Software Quality

January 5, 2010

Do you trust your tests to uncover defects in your product code?

Filed under: Testing — David Allen @ 11:02 pm

How do you know whether your tests are effective? Do you trust them to detect and report defects in your product code? Product code can have defects, but test code can also have defects.  This article gives a detailed explanation of how defects can be hidden and how this can lead us to a false sense of security.    We can minimize this risk by being skeptical and attentive at all times to ensure that our tests are correct. I hope this article helps you better understand the problem in depth so you can recognize the risk and prevent problems.

Scope of Discussion

We develop software for use in a production environment.  Regardless of whether this code is temporarily in a pre-production environment on its way to being deployed, or has already been deployed, we will call this code the product code or product to differentiate it from other kinds of code. Other kinds of code include test code and deployment code. These types of code are similar in some ways and different in others. This article will compare and contrast product code and the test code that supports it.  We presume that the developers are using some method that involves automated testing at some point.  This comparison alone is a fun exercise. But later, we will build on that, and use the insights gained to improve our software methods to achieve higher quality than we might otherwise achieve. Our goal is to improve software quality by improving correctness. Our journey is to better understand and engineer the automated test process by which we judge correctness.

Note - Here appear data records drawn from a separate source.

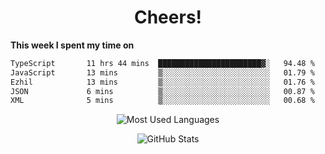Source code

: <h1 align="center">Cheers!</h1>

**This week I spent my time on**
<!--START_SECTION:waka-->

```txt
TypeScript       11 hrs 44 mins  ███████████████████████▓░   94.48 %
JavaScript       13 mins         ▒░░░░░░░░░░░░░░░░░░░░░░░░   01.79 %
Ezhil            13 mins         ▒░░░░░░░░░░░░░░░░░░░░░░░░   01.76 %
JSON             6 mins          ▒░░░░░░░░░░░░░░░░░░░░░░░░   00.87 %
XML              5 mins          ▒░░░░░░░░░░░░░░░░░░░░░░░░   00.68 %
```

<!--END_SECTION:waka-->

<p align="center"><img src="https://github-readme-stats.vercel.app/api/top-langs/?username=thnkrn&layout=compact&hide=html&theme=tokyonight" alt="Most Used Languages" /></p>

<p align="center"><img src="https://github-readme-stats.vercel.app/api?username=thnkrn&show_icons=true&count_private=true&theme=tokyonight&show=reviews&hide_rank=false&rank_icon=github" alt="GitHub Stats" /></p>

<!-- <p align="center"><a href="https://wakatime.com"><img src="https://wakatime.com/share/@thnkrn/40092326-d1bd-471b-89da-9a7c63939402.png" /></p>
 -->
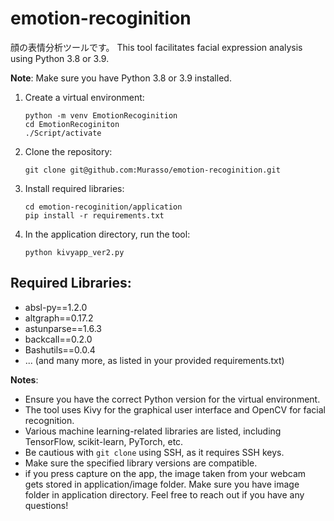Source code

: # emotion-recoginition
顔の表情分析ツールです。
This tool facilitates facial expression analysis using Python 3.8 or 3.9.

**Note**: Make sure you have Python 3.8 or 3.9 installed.

1. Create a virtual environment:
    ```terminal
    python -m venv EmotionRecoginition
    cd EmotionRecoginiton
    ./Script/activate
    ```

2. Clone the repository:
    ```termanal
    git clone git@github.com:Murasso/emotion-recoginition.git
    ```

3. Install required libraries:
    ```termanal
    cd emotion-recoginition/application
    pip install -r requirements.txt
    ```

4. In the application directory, run the tool:
    ```terminal
    python kivyapp_ver2.py
    ```

## Required Libraries:
- absl-py==1.2.0
- altgraph==0.17.2
- astunparse==1.6.3
- backcall==0.2.0
- Bashutils==0.0.4
- ... (and many more, as listed in your provided requirements.txt)

**Notes**:
- Ensure you have the correct Python version for the virtual environment.
- The tool uses Kivy for the graphical user interface and OpenCV for facial recognition.
- Various machine learning-related libraries are listed, including TensorFlow, scikit-learn, PyTorch, etc.
- Be cautious with `git clone` using SSH, as it requires SSH keys.
- Make sure the specified library versions are compatible.
- if you press capture on the app, the image taken from your webcam gets stored in application/image folder. Make sure you have image folder in application directory.
Feel free to reach out if you have any questions!
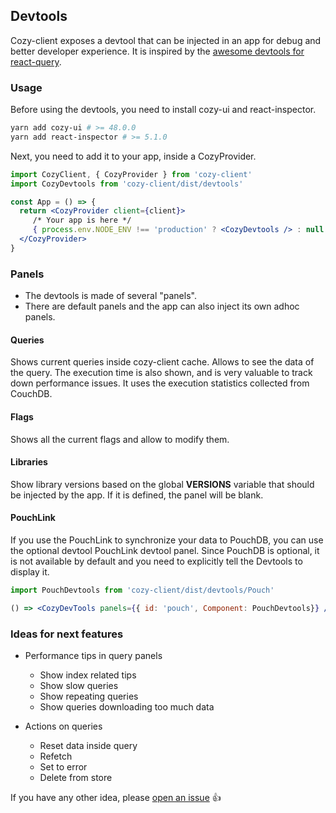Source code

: ## Devtools

Cozy-client exposes a devtool that can be injected in an app for debug
and better developer experience. It is inspired by the [awesome devtools
for react-query][react-query devtools].

### Usage

Before using the devtools, you need to install cozy-ui and react-inspector.

```bash
yarn add cozy-ui # >= 48.0.0
yarn add react-inspector # >= 5.1.0
```

Next, you need to add it to your app, inside a CozyProvider.

```jsx
import CozyClient, { CozyProvider } from 'cozy-client'
import CozyDevtools from 'cozy-client/dist/devtools'

const App = () => {
  return <CozyProvider client={client}>
     /* Your app is here */
     { process.env.NODE_ENV !== 'production' ? <CozyDevtools /> : null }
  </CozyProvider>
}
```

### Panels

- The devtools is made of several "panels". 
- There are default panels and the app can also inject its own adhoc panels.

#### Queries

Shows current queries inside cozy-client cache. Allows to see the data of
the query. The execution time is also shown, and is very valuable to track
down performance issues. It uses the execution statistics collected
from CouchDB.

#### Flags

Shows all the current flags and allow to modify them.

#### Libraries

Show library versions based on the global __VERSIONS__ variable that
should be injected by the app. If it is defined, the panel will be blank.


#### PouchLink

If you use the PouchLink to synchronize your data to PouchDB, you can use
the optional devtool PouchLink devtool panel. Since PouchDB is optional,
it is not available by default and you need to explicitly tell the Devtools
to display it.

```jsx
import PouchDevtools from 'cozy-client/dist/devtools/Pouch'

() => <CozyDevTools panels={{ id: 'pouch', Component: PouchDevtools}} />
```


### Ideas for next features

- Performance tips in query panels

    * Show index related tips
    * Show slow queries
    * Show repeating queries
    * Show queries downloading too much data

- Actions on queries

    * Reset data inside query
    * Refetch
    * Set to error
    * Delete from store

If you have any other idea, please [open an issue][open-issue] 👍

[react-query devtools]: https://github.com/tannerlinsley/react-query-devtools
[open-issue]: https://github.com/cozy/cozy-client/issues/new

Correctness is relative to something

The correctness of code can only be described relative to some standard. The standard is often called “requirements”.  In Test-Driven Development, user requirements are translated into automated tests (code) which are intended to accurately express the requirements in scenarios so that the product coded can be evaluated for correctness.  So we have

  • Requirements
    • These are expressions of the needs, wants, and priorities of the customer. They come from humans, living in a changing world. As such,  they are imperfect and ever-changing. This makes it challenging to capture them long enough to use as a basis for constructing software, which is a slow and tedious process. Requirements are often expressed as user stories, use cases, scenarios, feedback on working software, defect reports, requirements documents,  etc….)
  • Product code
    • built to meet the requirements
  • Test code
    • built to help express the requirements in a form that can contribute to the validation or rejection of product code.
  • Deployment code
    • Its ultimate purpose is to help us reliably place product code into the intended production environment.  After all, the product code is not useful until it is successfully deployed into a production environment. Deployment code is often tested as part of an overall development process in which copies of the product are deployed to pre-production environments where the product is then tested. Deployment code has similarities with test code. They are both intermediate tools, intended to product a useful and reliable product. Deployment code is
      also similar to product code:  they must both be tested (typically by a combination of manual and automated methods), to verify that they are performing correctly.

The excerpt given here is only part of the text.